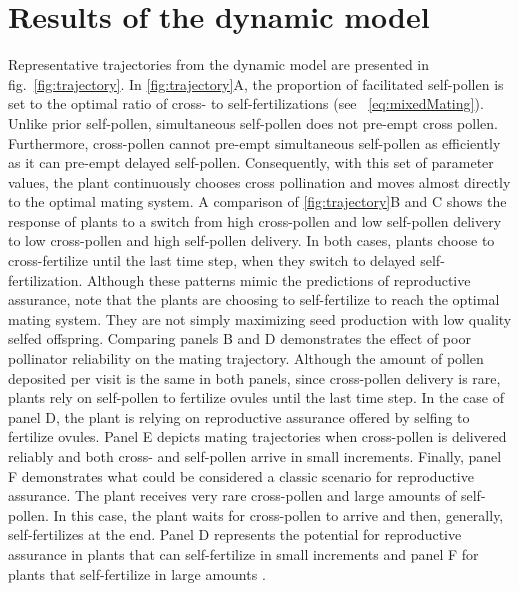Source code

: \documentclass[letterpaper,titlepage]{scrartcl}
\newcommand{\species}[1]{\textit{#1}} \newcommand{\fref}{fig.}
\begin{document}
\section{Results of the dynamic model}
Representative trajectories from the dynamic model are presented in
{\fref}~\ref{fig:trajectory}. In \ref{fig:trajectory}A, the proportion
of facilitated self-pollen is set to the optimal ratio of cross- to
self-fertilizations (see {\eref}~\eqref{eq:mixedMating}). Unlike prior
self-pollen, simultaneous self-pollen does not pre-empt cross
pollen. Furthermore, cross-pollen cannot pre-empt simultaneous
self-pollen as efficiently as it can pre-empt delayed
self-pollen. Consequently, with this set of parameter values, the
plant continuously chooses cross pollination and moves almost directly
to the optimal mating system. A comparison of \ref{fig:trajectory}B
and C shows the response of plants to a switch from high cross-pollen
and low self-pollen delivery to low cross-pollen and high self-pollen
delivery. In both cases, plants choose to cross-fertilize until the
last time step, when they switch to delayed
self-fertilization. Although these patterns mimic the predictions of
reproductive assurance, note that the plants are choosing to
self-fertilize to reach the optimal mating system. They are not simply
maximizing seed production with low quality selfed
offspring. Comparing panels B and D demonstrates the effect of poor
pollinator reliability on the mating trajectory. Although the amount
of pollen deposited per visit is the same in both panels, since
cross-pollen delivery is rare, plants rely on self-pollen to fertilize
ovules until the last time step. In the case of panel D, the plant is
relying on reproductive assurance offered by selfing to fertilize
ovules. Panel E depicts mating trajectories when cross-pollen is
delivered reliably and both cross- and self-pollen arrive in small
increments.%
Finally, panel F demonstrates what could be considered a
classic scenario for reproductive assurance. The plant receives very
rare cross-pollen and large amounts of self-pollen. In this case, the
plant waits for cross-pollen to arrive and then, generally,
self-fertilizes at the end. Panel D represents the potential for
reproductive assurance in plants that can self-fertilize in small
increments \citetext{e.g., the changes in herkogamy found in
  \species{Aquilegia canadensis}; \citealp{Griffin00}} and panel F for
plants that self-fertilize in large amounts \citetext{e.g., delayed
  selfing through corolla abscission in \species{Mimulus guttatus};
  \citealp{Dole90}}.
\end{document}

◆ **WORK TO COMPLETE**
Exactly as written above, print every record, and keep the pictures out.

◆ **ANSWER TO THE PROBLEM**
Source code

: \documentclass[letterpaper,titlepage]{scrartcl}
\newcommand{\species}[1]{\textit{#1}} \newcommand{\fref}{fig.}
\begin{document}
\section{Results of the dynamic model}
Representative trajectories from the dynamic model are presented in
{\fref}~\ref{fig:trajectory}. In \ref{fig:trajectory}A, the proportion
of facilitated self-pollen is set to the optimal ratio of cross- to
self-fertilizations (see {\eref}~\eqref{eq:mixedMating}). Unlike prior
self-pollen, simultaneous self-pollen does not pre-empt cross
pollen. Furthermore, cross-pollen cannot pre-empt simultaneous
self-pollen as efficiently as it can pre-empt delayed
self-pollen. Consequently, with this set of parameter values, the
plant continuously chooses cross pollination and moves almost directly
to the optimal mating system. A comparison of \ref{fig:trajectory}B
and C shows the response of plants to a switch from high cross-pollen
and low self-pollen delivery to low cross-pollen and high self-pollen
delivery. In both cases, plants choose to cross-fertilize until the
last time step, when they switch to delayed
self-fertilization. Although these patterns mimic the predictions of
reproductive assurance, note that the plants are choosing to
self-fertilize to reach the optimal mating system. They are not simply
maximizing seed production with low quality selfed
offspring. Comparing panels B and D demonstrates the effect of poor
pollinator reliability on the mating trajectory. Although the amount
of pollen deposited per visit is the same in both panels, since
cross-pollen delivery is rare, plants rely on self-pollen to fertilize
ovules until the last time step. In the case of panel D, the plant is
relying on reproductive assurance offered by selfing to fertilize
ovules. Panel E depicts mating trajectories when cross-pollen is
delivered reliably and both cross- and self-pollen arrive in small
increments.%
Finally, panel F demonstrates what could be considered a
classic scenario for reproductive assurance. The plant receives very
rare cross-pollen and large amounts of self-pollen. In this case, the
plant waits for cross-pollen to arrive and then, generally,
self-fertilizes at the end. Panel D represents the potential for
reproductive assurance in plants that can self-fertilize in small
increments \citetext{e.g., the changes in herkogamy found in
  \species{Aquilegia canadensis}; \citealp{Griffin00}} and panel F for
plants that self-fertilize in large amounts \citetext{e.g., delayed
  selfing through corolla abscission in \species{Mimulus guttatus};
  \citealp{Dole90}}.
\end{document}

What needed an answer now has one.